Mengelmaren
Wangeloof
EEN goed middel tegen donder en bliksem is een ei op Goên-Vrijdag gelegd. Ook vindt men eiers op de stroodaken van de hofsteden, en soms op het schouwberd.
(Vlamertinghe).
***
Te Lampernisse zeggen de menschen, dat een ei op Goên-Vrijdag op den mesthoop gelegd geheel moet vernietigd worden, want moest het uitbroeden er zou een duiveljong uitkomen.
***
Eiers op Goên-Vrijdag gelegd en uitgebroed geven kiekens die alle jare van kleur veranderen. 't Eene jaar zijn 't roste, 't ander jaar zwarte, enz.
(Vlamertinghe en omstreken).
***
Als de processie voorbijgegaan is, dan zijn er vrouwen die zorgvuldig van 't groene lisch oprapen welke diende voor strieveling. Want eenige takjes in geite- of konijnekot geworpen zullen de dieren van alle slag van ziekten bewaren.
De ‘ernstige’ menschen lachen daarmee, en zeggen dat het enkel goed is om de ratten weg te houden.
(Vlamertinghe).
***
De kantwerksters hebben glazen bollen niet water gevuld, en laten 's avonds hun licht door 't water stralen op hun kantkussen. Dat water moet geput zijn op Paaschmorgen vóór de zon opstaat, want dan bederft het nooit.
(Vlamertinghe).
***
In Biekorf, tk 20, jaar 1913, bl. 316, staat iets over een peerdijzer.
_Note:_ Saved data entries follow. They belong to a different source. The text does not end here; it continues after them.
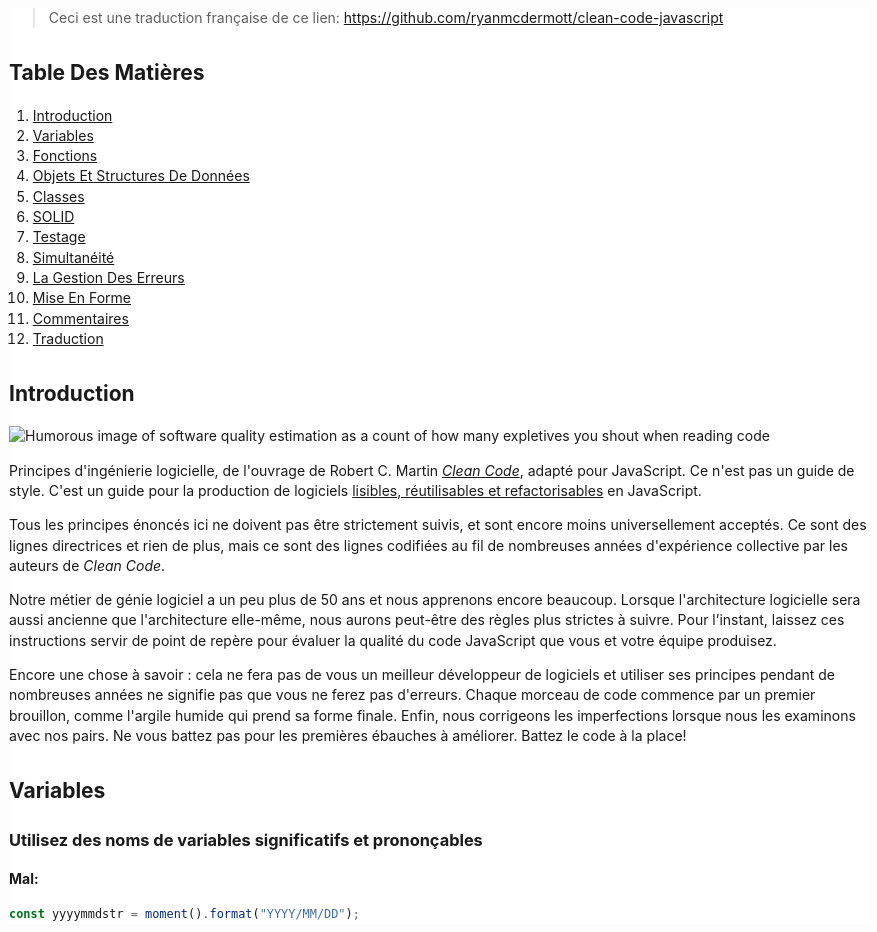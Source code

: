 
> Ceci est une traduction française de ce lien: https://github.com/ryanmcdermott/clean-code-javascript

## Table Des Matières

1.  [Introduction](#introduction)
2.  [Variables](#variables)
3.  [Fonctions](#fonctions)
4.  [Objets Et Structures De Données](#objets-et-structures-de-données)
5.  [Classes](#classes)
6.  [SOLID](#solid)
7.  [Testage](#testage)
8.  [Simultanéité](#simultanéité)
9.  [La Gestion Des Erreurs](#la-gestion-des-erreurs)
10. [Mise En Forme](#mise-en-forme)
11. [Commentaires](#commentaires)
12. [Traduction](#traduction)

## Introduction

![Humorous image of software quality estimation as a count of how many expletives
you shout when reading code](http://www.osnews.com/images/comics/wtfm.jpg)

Principes d'ingénierie logicielle, de l'ouvrage de Robert C. Martin [_Clean Code_](https://www.amazon.com/Clean-Code-Handbook-Software-Craftsmanship/dp/0132350882), adapté pour JavaScript. Ce n'est pas un guide de style. C'est un guide pour la production de logiciels [lisibles, réutilisables et refactorisables](https://github.com/ryanmcdermott/3rs-of-software-architecture) en JavaScript.

Tous les principes énoncés ici ne doivent pas être strictement suivis, et sont encore moins universellement acceptés. Ce sont des lignes directrices et rien de plus, mais ce sont des lignes codifiées au fil de nombreuses années d'expérience collective par les auteurs de _Clean Code_.

Notre métier de génie logiciel a un peu plus de 50 ans et nous apprenons encore beaucoup. Lorsque l'architecture logicielle sera aussi ancienne que l'architecture elle-même, nous aurons peut-être des règles plus strictes à suivre. Pour l’instant, laissez ces instructions servir de point de repère pour évaluer la qualité du code JavaScript que vous et votre équipe produisez.

Encore une chose à savoir : cela ne fera pas de vous un meilleur développeur de logiciels et utiliser ses principes pendant de nombreuses années ne signifie pas que vous ne ferez pas d'erreurs. Chaque morceau de code commence par un premier brouillon, comme l'argile humide qui prend sa forme finale. Enfin, nous corrigeons les imperfections lorsque nous les examinons avec nos pairs. Ne vous battez pas pour les premières ébauches à améliorer. Battez le code à la place!

## **Variables**

### Utilisez des noms de variables significatifs et prononçables

**Mal:**

```javascript
const yyyymmdstr = moment().format("YYYY/MM/DD");
```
In eene oude hofstede van Vlamertinghe is zoo een peerdijzer aan den moerbalk vastgenageld. Op eene vraag waarom dat peerdijzer daar is, kreeg ik 't volgende voor antwoord: ‘Dat heb ik daar altijd geweten, en een beestekoopman zei mij dat het bijgeloove is; maar 'k weet niet wat het beteckent.’
***
Te Poperinghe bestaat een middel om verlost te zijn van de puiden. Niet noodig lijfeigenen die met lange stokken 't water slaan om puidengekwaak te beletten en zoo 's meesters slaap te eerbiedigen; neen, 't middel is eenvoudiger. Op Goên-Vrijdag bakt men koekebrood en zoo heelt men eierschalen. Die eierschalen werpt men in de wallen opdat de ‘puiden niet zouden rekken!’
***
Iedereen weet dat men zijn tanden herent tegen de tandpijn.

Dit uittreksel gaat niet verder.